DATA FOR THE TASK section start

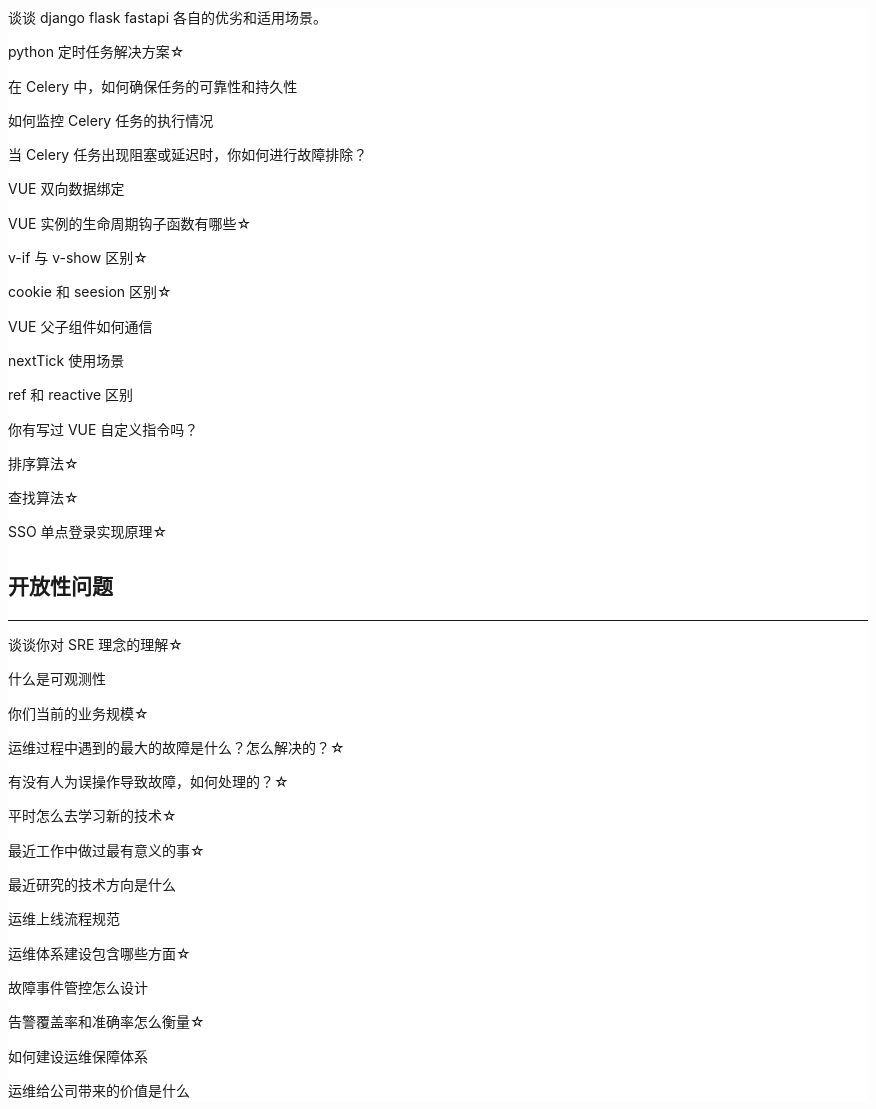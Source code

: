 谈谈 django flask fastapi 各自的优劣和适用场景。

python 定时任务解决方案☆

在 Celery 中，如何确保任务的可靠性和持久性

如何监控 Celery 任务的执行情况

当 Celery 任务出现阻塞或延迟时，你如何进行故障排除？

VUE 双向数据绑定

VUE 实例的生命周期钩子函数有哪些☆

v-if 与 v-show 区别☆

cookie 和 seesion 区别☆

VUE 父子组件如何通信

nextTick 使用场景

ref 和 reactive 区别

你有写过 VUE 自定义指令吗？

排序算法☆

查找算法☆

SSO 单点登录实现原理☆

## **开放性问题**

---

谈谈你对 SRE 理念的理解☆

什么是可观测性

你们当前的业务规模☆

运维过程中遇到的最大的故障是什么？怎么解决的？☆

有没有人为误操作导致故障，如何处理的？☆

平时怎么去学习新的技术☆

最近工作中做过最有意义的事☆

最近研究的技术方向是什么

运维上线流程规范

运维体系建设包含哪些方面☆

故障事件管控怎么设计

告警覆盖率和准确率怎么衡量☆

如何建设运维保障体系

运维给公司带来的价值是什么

DATA FOR THE TASK section end

- _INSTRUCTIONS FOR THE TASK_: Set down exactly the lines that begin with the one containing "v-if 与 v-show 区别☆" and end with the last line above, and no others.

- _SOLUTION TO THE EXERCISE_:
v-if 与 v-show 区别☆

cookie 和 seesion 区别☆

VUE 父子组件如何通信

nextTick 使用场景

ref 和 reactive 区别

你有写过 VUE 自定义指令吗？

排序算法☆

查找算法☆

SSO 单点登录实现原理☆

## **开放性问题**

---

谈谈你对 SRE 理念的理解☆

什么是可观测性

你们当前的业务规模☆

运维过程中遇到的最大的故障是什么？怎么解决的？☆

有没有人为误操作导致故障，如何处理的？☆

平时怎么去学习新的技术☆

最近工作中做过最有意义的事☆

最近研究的技术方向是什么

运维上线流程规范

运维体系建设包含哪些方面☆

故障事件管控怎么设计

告警覆盖率和准确率怎么衡量☆

如何建设运维保障体系

运维给公司带来的价值是什么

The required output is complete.